Now, since $\angle BFD=120^\circ$, we can use the cosine law on \(\displaystyle \triangle BDF\)and solve for $FB$:
$$BD^2=DF^2+FB^2-2\times DF\times FB\times \cos \angle BFD$$
$$16 = x^2 + FB^2 -2x\times FB \times\frac{-1}{2}$$
$$FB^2+xBF-16=0$$
$$FB=\frac{-x+\sqrt{64-3x^2}}{2}$$
Similarly, we can use the cosine law on \(\displaystyle \triangle CDF\) to find
\(\displaystyle CD=\frac{-x+\sqrt{16-3x^2}}{2}\)
Because they're tangents, we know that $CD$ and $FB$ are equal to $CE$ and $BE$ respectively, hence,
$$BC=CD+FB=-x+\frac{\sqrt{16-3x^2}+\sqrt{64-3x^2}}{2}$$
--------------------------------------------------------------------------
A well known formula for the radius of an incircle is $r=\frac{A}{s}$, where $r$ is the radius, $A$ is the area of the triangle, and $s$ is the semiperimeter.

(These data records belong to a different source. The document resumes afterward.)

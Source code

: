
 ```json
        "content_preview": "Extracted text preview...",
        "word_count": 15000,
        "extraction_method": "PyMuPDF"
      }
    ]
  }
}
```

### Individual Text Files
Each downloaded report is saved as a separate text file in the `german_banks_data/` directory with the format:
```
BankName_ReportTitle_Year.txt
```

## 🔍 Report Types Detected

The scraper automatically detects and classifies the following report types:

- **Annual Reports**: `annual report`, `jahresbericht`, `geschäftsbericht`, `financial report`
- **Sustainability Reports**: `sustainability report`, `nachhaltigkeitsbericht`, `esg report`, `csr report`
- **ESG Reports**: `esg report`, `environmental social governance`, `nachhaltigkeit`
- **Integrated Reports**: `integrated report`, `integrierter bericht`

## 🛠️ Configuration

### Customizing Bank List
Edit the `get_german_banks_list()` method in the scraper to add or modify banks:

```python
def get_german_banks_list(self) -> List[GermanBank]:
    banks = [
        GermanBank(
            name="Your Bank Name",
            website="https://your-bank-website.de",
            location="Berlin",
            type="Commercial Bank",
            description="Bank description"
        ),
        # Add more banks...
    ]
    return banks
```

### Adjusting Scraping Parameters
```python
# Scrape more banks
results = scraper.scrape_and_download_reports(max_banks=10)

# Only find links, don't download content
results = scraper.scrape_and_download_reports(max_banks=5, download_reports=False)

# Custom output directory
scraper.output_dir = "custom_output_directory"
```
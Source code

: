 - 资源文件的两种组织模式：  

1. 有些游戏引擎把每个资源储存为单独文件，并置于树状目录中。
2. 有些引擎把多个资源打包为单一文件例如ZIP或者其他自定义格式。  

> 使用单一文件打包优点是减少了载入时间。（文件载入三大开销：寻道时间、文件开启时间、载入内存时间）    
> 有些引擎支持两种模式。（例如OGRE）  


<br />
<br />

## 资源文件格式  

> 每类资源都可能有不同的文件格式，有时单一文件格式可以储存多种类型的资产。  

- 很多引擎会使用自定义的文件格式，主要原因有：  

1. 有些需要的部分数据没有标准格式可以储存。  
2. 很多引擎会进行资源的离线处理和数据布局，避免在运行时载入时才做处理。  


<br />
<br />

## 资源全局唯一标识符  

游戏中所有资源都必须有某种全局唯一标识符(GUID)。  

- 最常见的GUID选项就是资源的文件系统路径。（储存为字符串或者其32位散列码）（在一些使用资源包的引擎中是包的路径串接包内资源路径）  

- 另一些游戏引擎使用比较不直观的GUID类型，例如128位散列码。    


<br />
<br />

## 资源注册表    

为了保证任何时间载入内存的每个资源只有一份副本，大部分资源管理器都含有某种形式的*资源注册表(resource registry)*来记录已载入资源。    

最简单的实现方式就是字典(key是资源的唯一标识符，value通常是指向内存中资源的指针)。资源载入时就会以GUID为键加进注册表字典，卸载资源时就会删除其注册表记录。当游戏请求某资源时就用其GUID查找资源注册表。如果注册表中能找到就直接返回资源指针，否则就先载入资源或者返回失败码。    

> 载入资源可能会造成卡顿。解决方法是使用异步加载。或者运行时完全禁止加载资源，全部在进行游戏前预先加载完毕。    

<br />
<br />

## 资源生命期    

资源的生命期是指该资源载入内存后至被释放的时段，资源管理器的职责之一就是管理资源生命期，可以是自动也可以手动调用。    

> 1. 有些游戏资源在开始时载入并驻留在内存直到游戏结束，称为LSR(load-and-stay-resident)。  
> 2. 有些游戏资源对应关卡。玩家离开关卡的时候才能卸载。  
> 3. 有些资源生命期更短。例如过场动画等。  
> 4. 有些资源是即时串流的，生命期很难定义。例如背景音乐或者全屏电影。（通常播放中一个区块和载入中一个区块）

The area of the triangle is
$$\frac{\sin 60^\circ}{2}\times AC\times AB = \frac{\sqrt{3}}{4}\bigg(\frac{x+\sqrt{16-3x^2}}{2}\bigg)\bigg(\frac{x+\sqrt{64-3x^2}}{2}\bigg)$$
and the semiperimeter is $AD+BC$, which is
$$\frac{\sqrt{64-3x^2}+\sqrt{16-3x^2}}{2}$$
Hence we get the following equation for $x$:
$$\frac{\sqrt{3}}{4}\bigg(\frac{x+\sqrt{16-3x^2}}{2}\bigg)\bigg(\frac{x+\sqrt{64-3x^2}}{2}\bigg)=\frac{x\sqrt{3}}{3}\bigg(\frac{\sqrt{ 64-3x^2}+\sqrt{16-3x^2}}{2}\bigg)$$
which, after simplication of course, does not reveal any quadratic roots.